Fly Control

Common House Flies

House flies are not the neatest of insects. They visit such places as dumps, sewers, and garbage heaps. They feed on fecal matter, discharges from wounds and sores, sputum, and all sorts of moist decaying matter such as spoiled fish, eggs and meat.

House flies are strongly suspected of transmitting at least 65 diseases to humans, including typhoid fever, dysentery, cholera, poliomyelitis, yaws, anthrax, tularemia, leprosy and tuberculosis. Flies regurgitate and excrete wherever they come to rest and thereby mechanically transmit disease organisms.

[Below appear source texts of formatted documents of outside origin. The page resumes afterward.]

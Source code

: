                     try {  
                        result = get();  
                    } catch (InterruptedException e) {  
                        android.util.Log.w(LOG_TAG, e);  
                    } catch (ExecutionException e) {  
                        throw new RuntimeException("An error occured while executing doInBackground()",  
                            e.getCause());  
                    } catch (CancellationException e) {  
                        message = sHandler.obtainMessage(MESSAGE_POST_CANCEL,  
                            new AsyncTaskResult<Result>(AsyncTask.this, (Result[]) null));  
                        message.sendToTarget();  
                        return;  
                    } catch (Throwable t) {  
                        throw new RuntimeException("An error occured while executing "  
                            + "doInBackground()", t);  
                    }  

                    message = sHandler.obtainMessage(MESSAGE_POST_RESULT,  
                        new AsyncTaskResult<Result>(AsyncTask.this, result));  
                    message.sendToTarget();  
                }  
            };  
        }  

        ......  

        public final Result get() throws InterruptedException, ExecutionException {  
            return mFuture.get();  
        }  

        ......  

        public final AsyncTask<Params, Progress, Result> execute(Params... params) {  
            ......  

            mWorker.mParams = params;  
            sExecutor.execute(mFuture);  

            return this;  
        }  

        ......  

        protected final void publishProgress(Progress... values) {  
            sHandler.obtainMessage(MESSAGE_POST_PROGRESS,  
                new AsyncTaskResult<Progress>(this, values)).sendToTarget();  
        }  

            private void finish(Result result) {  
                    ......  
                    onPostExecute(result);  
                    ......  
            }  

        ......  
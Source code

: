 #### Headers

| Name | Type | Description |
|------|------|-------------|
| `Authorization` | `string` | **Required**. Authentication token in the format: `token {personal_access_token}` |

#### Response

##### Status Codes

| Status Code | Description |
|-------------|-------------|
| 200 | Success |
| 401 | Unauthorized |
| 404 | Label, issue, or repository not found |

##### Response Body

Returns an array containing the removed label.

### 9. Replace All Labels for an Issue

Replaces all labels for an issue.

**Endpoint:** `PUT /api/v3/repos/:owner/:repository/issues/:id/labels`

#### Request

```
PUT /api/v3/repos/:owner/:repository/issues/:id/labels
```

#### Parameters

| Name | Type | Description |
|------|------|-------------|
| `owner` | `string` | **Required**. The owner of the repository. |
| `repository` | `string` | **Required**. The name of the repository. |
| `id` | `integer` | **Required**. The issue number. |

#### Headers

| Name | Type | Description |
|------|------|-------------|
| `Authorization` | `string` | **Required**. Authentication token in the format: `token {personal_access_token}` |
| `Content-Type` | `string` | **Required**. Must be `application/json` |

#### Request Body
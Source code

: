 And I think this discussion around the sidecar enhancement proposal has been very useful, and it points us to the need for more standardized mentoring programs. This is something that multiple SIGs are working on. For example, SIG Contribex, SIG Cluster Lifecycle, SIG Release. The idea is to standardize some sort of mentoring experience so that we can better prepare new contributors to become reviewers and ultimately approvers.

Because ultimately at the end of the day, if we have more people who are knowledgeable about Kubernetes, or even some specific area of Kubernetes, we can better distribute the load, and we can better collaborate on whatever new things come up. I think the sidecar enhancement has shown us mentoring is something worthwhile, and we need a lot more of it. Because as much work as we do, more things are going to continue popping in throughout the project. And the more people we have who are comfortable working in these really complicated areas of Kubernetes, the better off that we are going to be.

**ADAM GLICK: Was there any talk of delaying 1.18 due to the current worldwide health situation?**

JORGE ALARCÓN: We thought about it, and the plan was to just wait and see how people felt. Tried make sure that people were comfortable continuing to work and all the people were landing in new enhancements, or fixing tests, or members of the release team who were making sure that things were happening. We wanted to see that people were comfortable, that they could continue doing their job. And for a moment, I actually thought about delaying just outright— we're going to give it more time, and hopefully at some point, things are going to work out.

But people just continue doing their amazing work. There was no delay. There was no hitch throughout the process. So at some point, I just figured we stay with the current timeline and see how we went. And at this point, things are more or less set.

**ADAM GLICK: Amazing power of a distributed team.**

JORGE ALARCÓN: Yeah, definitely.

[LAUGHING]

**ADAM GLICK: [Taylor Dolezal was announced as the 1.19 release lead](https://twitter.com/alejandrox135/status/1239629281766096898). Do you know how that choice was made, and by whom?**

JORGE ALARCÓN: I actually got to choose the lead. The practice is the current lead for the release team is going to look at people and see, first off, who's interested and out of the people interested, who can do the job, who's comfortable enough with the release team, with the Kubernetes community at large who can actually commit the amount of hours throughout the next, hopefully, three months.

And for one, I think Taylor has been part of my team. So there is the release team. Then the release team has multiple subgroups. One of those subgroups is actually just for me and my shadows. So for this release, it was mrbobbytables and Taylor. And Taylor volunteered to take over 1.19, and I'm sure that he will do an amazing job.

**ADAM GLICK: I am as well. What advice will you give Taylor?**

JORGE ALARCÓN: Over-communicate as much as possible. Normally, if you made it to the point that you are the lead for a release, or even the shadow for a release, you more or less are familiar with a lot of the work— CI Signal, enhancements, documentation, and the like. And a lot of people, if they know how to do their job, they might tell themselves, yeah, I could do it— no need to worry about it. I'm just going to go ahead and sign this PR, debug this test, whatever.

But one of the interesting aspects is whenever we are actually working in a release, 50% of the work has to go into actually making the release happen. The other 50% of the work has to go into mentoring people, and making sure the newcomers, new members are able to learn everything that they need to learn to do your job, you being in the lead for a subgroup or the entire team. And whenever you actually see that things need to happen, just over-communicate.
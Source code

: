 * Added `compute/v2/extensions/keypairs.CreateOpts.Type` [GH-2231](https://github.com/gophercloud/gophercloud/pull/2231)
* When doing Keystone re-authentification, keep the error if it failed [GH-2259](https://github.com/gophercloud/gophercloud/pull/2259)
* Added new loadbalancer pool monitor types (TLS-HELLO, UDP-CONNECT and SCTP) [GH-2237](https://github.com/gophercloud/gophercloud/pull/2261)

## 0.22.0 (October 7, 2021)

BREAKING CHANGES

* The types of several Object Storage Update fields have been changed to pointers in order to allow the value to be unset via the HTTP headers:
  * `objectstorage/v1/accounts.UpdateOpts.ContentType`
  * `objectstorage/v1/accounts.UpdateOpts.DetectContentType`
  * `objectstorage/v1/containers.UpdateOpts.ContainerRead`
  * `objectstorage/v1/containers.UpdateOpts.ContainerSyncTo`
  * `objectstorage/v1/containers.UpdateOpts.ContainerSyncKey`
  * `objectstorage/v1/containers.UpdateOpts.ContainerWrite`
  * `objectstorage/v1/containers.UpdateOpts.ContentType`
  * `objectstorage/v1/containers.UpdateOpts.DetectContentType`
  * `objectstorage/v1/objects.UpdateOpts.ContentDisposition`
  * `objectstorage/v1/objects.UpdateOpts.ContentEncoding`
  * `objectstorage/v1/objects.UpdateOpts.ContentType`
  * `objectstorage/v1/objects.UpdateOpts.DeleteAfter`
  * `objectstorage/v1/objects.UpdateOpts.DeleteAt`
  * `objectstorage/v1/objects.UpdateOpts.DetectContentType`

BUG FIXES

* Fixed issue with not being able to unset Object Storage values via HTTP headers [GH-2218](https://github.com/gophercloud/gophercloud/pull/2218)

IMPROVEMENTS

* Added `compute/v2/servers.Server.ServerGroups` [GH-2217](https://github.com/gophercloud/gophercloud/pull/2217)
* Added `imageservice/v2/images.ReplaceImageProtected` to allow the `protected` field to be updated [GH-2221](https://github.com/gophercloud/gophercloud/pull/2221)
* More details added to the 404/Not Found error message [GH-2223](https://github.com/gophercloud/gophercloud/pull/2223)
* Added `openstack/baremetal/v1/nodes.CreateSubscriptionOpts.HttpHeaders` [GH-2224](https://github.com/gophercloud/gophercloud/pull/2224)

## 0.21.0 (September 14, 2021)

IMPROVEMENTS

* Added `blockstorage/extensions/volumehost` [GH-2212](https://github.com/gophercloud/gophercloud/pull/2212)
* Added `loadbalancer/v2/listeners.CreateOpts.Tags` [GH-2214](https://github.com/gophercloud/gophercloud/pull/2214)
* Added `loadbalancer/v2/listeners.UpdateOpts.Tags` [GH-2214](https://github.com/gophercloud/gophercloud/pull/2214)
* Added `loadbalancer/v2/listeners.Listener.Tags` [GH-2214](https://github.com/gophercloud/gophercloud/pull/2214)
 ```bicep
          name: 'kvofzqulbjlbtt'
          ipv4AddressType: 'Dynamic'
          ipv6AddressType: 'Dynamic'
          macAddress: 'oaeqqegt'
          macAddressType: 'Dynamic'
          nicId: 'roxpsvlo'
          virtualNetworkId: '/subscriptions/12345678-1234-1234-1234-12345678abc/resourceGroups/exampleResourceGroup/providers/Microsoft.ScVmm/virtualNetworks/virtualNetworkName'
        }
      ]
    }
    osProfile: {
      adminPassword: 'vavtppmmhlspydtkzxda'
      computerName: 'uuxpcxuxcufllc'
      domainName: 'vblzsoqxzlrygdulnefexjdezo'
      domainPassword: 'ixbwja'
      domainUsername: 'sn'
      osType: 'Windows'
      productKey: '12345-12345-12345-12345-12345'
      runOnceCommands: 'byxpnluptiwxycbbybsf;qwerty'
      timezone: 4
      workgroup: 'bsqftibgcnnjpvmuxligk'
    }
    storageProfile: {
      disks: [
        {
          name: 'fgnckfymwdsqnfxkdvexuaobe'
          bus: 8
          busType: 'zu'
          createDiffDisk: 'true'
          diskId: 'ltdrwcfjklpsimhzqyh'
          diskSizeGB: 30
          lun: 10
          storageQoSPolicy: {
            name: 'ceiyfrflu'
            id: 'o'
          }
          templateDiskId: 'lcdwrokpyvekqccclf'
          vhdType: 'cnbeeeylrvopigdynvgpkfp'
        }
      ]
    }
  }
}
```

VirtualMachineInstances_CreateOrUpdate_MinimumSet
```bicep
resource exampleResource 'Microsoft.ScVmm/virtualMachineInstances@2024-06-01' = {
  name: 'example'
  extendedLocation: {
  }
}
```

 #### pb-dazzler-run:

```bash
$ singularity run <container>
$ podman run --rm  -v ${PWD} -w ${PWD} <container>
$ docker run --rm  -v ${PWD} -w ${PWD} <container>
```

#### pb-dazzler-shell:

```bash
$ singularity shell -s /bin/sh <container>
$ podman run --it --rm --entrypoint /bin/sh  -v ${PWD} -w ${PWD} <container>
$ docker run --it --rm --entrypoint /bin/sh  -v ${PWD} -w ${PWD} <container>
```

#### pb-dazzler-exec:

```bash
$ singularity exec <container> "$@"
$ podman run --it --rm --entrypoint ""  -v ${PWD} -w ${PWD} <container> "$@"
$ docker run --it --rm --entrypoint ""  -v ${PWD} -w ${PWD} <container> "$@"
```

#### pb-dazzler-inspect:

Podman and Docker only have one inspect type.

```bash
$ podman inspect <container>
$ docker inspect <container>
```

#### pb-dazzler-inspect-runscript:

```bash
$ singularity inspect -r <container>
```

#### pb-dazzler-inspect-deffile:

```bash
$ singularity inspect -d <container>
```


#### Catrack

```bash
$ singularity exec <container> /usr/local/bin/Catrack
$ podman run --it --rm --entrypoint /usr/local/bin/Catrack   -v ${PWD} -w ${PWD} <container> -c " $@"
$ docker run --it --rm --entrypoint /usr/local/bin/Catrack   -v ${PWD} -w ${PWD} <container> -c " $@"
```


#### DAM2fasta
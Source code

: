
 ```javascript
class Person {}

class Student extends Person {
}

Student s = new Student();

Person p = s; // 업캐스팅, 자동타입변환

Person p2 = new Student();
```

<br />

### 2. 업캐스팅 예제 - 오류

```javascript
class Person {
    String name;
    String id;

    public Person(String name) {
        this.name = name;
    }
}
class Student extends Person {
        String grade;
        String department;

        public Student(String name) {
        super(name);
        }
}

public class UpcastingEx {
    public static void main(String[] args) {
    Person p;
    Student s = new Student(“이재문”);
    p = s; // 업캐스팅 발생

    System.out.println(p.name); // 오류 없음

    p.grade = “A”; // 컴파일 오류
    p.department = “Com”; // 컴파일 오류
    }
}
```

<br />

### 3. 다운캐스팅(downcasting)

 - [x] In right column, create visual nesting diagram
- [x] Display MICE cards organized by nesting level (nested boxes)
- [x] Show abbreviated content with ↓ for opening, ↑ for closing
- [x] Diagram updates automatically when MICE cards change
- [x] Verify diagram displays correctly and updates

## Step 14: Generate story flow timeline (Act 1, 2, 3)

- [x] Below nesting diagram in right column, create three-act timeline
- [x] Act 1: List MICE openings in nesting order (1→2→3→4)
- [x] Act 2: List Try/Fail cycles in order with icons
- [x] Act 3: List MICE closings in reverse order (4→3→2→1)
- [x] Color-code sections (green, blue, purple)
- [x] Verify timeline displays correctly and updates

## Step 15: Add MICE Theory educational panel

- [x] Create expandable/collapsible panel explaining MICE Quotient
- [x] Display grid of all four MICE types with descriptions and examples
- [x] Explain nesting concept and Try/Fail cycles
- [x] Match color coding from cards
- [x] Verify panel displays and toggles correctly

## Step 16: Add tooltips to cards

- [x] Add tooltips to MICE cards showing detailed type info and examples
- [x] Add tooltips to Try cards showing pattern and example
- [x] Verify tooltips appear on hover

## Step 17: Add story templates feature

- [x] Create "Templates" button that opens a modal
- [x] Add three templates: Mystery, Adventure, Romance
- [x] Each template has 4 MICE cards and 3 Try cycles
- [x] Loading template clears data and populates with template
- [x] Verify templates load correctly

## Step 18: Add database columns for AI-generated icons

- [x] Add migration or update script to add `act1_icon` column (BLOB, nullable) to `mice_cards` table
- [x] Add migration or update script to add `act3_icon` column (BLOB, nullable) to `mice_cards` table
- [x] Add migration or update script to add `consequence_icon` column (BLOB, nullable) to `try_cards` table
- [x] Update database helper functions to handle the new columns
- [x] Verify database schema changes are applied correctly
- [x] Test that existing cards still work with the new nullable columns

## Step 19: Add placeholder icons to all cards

Adults mate within one to two days after emerging from their pupal cases. The life cycle, from egg to adult, may take as little as one week, but normally requires three weeks for completion. House flies normally live about 2 l/2 weeks during the summer, but they can, at lower temperatures, survive up to three months.

Call Best Exterminating today at (540) 635-8930 to schedule a service appointment.

Cluster Flies

Cluster flies make their debut in the autumn when they fly to the sunny sides of homes in search of protected over-wintering sites and may be found flying about inside, often in great numbers, throughout the winter. These flies are not reproducing within the structure, but become active on warm days and crawl out of wall voids and attics in a confused attempt to go back outside.

Adult cluster flies are slightly larger than the common house fly. They are dull-gray with black markings and have golden-yellow hairs on the thorax, which can give the appearance of a golden sheen. The hairs are more numerous on the under side of the thorax between and near the legs.